Fig. 3 utilizes the energy dispersion x-ray spectrometer of transmission electron microscope to measure the chemical component of single nano-wire, as shown in table 1, mix although added 2% antimony, because the material unaccounted-for (MUF) in the building-up process, the doping content of actual nano wire is 0.55%.
Average weight and the atomic percent of the different elements in the table 1.2% stibium doped nanometer line.
Element |
% by weight |
Atom % |
O(K) |
16.53 |
44.82 |
Zn(K) |
81.91 |
54.61 |
Sb(L) |
1.54 |
0.55 |
The piezoelectricity output characteristic of the zinc oxide nanowire for preparing in the present embodiment utilizes atomic force microscope to measure, as shown in Figure 4.After deformation, outward current is negative value, shows that zinc oxide nanowire is that p-type is mixed.Reason is, it is one-way conduction that afm tip and zinc oxide nanowire form schottky junction, after the stressed bending of zinc oxide nanowire, the electric charge opposite in sign that Extrude Face and compressing surface produce, the unidirectional general character of schottky junction is so that when needle point contacts with two faces difference front and back, only have one of them to have outward current.Mix for N-shaped, when needle point contacts with compressing surface, just understand conducting, corresponding to the positive current in the measuring system; Mix for p-type, when needle point contacts with compressing surface, just understand conducting, corresponding to the negative current in the measuring system.Mixing for 0.2% antimony, (a) and the mix zinc oxide nanowire of (b among Fig. 4) of 2% antimony, its maximum output current is respectively 30pA and 80pA among Fig. 4, and its maximum output voltage is respectively 7mV and 15mV.
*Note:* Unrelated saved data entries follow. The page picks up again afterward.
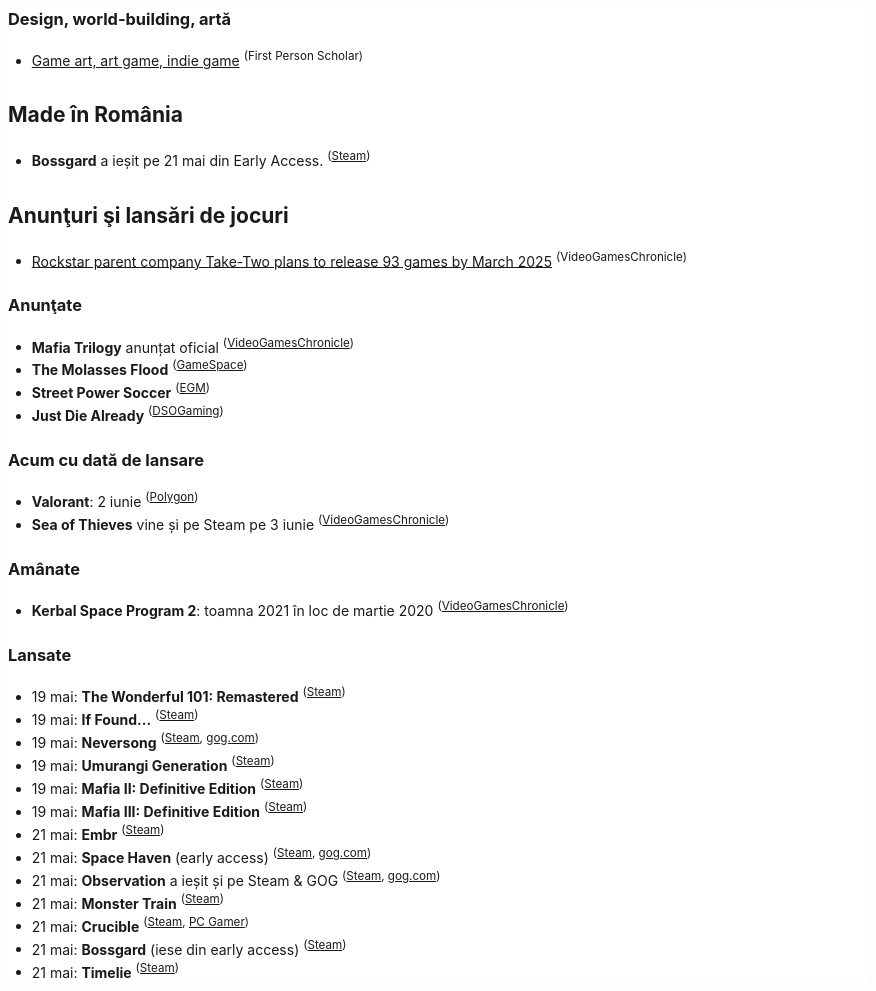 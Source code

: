 
### Design, world-building, artă
* [Game art, art game, indie game](http://www.firstpersonscholar.com/game-art-art-game-indie-game/) <sup>(First Person Scholar)</sup>


## Made în România

* **Bossgard** a ieșit pe 21 mai din Early Access. <sup>([Steam](https://store.steampowered.com/app/865980/BOSSGARD/))</sup>


## Anunţuri şi lansări de jocuri
* [Rockstar parent company Take&#x2d;Two plans to release 93 games by March 2025](https://www.videogameschronicle.com/news/rockstar-parent-company-take-two-has-93-games-set-for-release-by-march-2025/) <sup>(VideoGamesChronicle)</sup>

### Anunţate
* **Mafia Trilogy** anunțat oficial <sup>([VideoGamesChronicle](https://www.videogameschronicle.com/news/mafia-trilogy-is-available-to-purchase-today/))</sup>
* **The Molasses Flood** <sup>([GameSpace](https://www.gamespace.com/all-articles/news/drake-hollow-coming-to-pc-xbox-one-on-july-17/))</sup>
* **Street Power Soccer** <sup>([EGM](https://egmnow.com/street-power-soccer-announced-for-pc-and-consoles/))</sup>
* **Just Die Already** <sup>([DSOGaming](https://www.dsogaming.com/news/just-die-already-is-a-new-physics-based-sandbox-game-from-the-designer-of-goat-simulator/))</sup>

### Acum cu dată de lansare
* **Valorant**: 2 iunie <sup>([Polygon](https://www.polygon.com/2020/5/21/21265554/valorant-release-date-beta-riot-games))</sup>
* **Sea of Thieves** vine și pe Steam pe 3 iunie <sup>([VideoGamesChronicle](https://www.videogameschronicle.com/news/sea-of-thieves-hits-steam-in-early-june/))</sup>

### Amânate
* **Kerbal Space Program 2**: toamna 2021 în loc de martie 2020 <sup>([VideoGamesChronicle](https://www.videogameschronicle.com/news/kerbal-space-program-2-launch-delayed-to-fall-2021/))</sup>

### Lansate
* 19 mai: **The Wonderful 101: Remastered** <sup>([Steam](https://store.steampowered.com/app/1190400/The_Wonderful_101_Remastered/))</sup>
* 19 mai: **If Found...** <sup>([Steam](https://store.steampowered.com/app/1041920/If_Found/))</sup>
* 19 mai: **Neversong** <sup>([Steam](https://store.steampowered.com/app/733210/Neversong/), [gog.com](https://www.gog.com/game/neversong))</sup>
* 19 mai: **Umurangi Generation** <sup>([Steam](https://store.steampowered.com/app/1223500/Umurangi_Generation/))</sup>
* 19 mai: **Mafia II: Definitive Edition** <sup>([Steam](https://store.steampowered.com/app/1030830/Mafia_II_Definitive_Edition/))</sup>
* 19 mai: **Mafia III: Definitive Edition** <sup>([Steam](https://store.steampowered.com/app/360430/Mafia_III_Definitive_Edition/))</sup>
* 21 mai: **Embr** <sup>([Steam](https://store.steampowered.com/app/1062830/Embr/))</sup>
* 21 mai: **Space Haven** (early access) <sup>([Steam](https://store.steampowered.com/app/979110/Space_Haven/), [gog.com](https://www.gog.com/game/space_haven))</sup>
* 21 mai: **Observation** a ieșit și pe Steam & GOG <sup>([Steam](https://store.steampowered.com/app/906100/Observation/), [gog.com](https://www.gog.com/game/observation))</sup>
* 21 mai: **Monster Train** <sup>([Steam](https://store.steampowered.com/app/1102190/Monster_Train/))</sup>
* 21 mai: **Crucible** <sup>([Steam](https://store.steampowered.com/app/1057240/Crucible/), [PC Gamer](https://www.pcgamer.com/amazons-pvp-shooter-crucible-is-now-live-on-steam/))</sup>
* 21 mai: **Bossgard** (iese din early access) <sup>([Steam](https://store.steampowered.com/app/865980/BOSSGARD/))</sup>
* 21 mai: **Timelie** <sup>([Steam](https://store.steampowered.com/app/1150950/Timelie/))</sup>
At last, the field-effect transistor of the single zinc oxide nanowire that mixes based on 0.2% antimony is produced, and has carried out the source and leak fixed bias, the electrical measurement of scanning gate voltage, and measurement of correlation the results are shown in Figure 5.This result further strict proof the zinc oxide nanowire that synthesize be the p-type doping.
The above only is preferred embodiment of the present invention, the present invention is not done any pro forma restriction.Any those skilled in the art can utilize above-mentioned disclosed method and technology contents that technical scheme of the present invention is made multiple possible modification and modification, or be revised as the equivalent embodiment of equivalent variations in the situation that do not break away from the technical solution of the present invention scope.Therefore, every content that does not break away from technical solution of the present invention to any simple modification, equivalent modifications and modification that above embodiment does, all belongs to the scope of technical solution of the present invention protection according to technical scheme of the present invention.